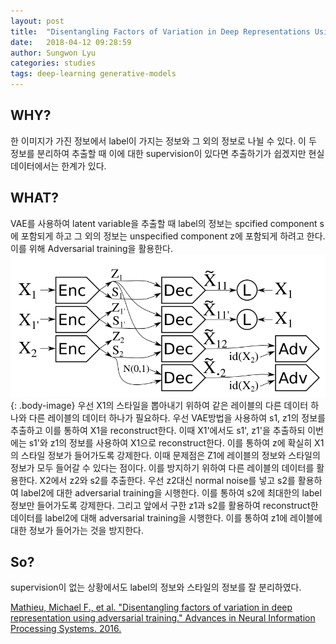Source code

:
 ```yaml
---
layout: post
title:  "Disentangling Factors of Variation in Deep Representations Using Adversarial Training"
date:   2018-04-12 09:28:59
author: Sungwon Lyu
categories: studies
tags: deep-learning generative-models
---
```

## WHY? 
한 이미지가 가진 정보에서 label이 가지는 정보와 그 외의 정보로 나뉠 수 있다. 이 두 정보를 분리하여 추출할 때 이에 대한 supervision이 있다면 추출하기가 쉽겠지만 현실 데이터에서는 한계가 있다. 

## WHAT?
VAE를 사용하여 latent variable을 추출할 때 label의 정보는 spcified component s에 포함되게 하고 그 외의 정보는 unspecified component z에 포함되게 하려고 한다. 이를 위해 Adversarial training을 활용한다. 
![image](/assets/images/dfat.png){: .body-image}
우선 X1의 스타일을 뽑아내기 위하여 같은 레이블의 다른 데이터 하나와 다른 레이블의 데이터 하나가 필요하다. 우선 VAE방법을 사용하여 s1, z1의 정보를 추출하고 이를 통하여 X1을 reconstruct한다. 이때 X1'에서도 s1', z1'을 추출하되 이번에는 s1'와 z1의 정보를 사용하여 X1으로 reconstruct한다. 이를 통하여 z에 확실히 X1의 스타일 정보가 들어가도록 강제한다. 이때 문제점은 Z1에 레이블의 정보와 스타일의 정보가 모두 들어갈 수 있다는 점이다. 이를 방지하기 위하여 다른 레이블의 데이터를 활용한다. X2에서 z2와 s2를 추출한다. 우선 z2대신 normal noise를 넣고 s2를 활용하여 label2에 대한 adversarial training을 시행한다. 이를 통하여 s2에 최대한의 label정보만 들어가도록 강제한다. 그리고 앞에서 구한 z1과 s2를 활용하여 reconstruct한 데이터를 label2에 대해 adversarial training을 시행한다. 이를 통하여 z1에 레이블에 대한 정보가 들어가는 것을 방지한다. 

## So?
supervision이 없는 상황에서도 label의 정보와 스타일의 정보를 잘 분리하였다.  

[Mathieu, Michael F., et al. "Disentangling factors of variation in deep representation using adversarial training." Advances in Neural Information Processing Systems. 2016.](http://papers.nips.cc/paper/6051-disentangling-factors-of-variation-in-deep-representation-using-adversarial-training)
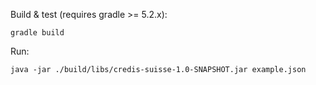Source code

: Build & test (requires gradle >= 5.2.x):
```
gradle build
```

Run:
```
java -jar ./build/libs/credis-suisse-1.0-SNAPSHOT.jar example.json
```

══════════

Check each line of the entries for the string "gradle". Copy the lines that have it.

_Solution for this exercise_:
: Build & test (requires gradle >= 5.2.x):
gradle build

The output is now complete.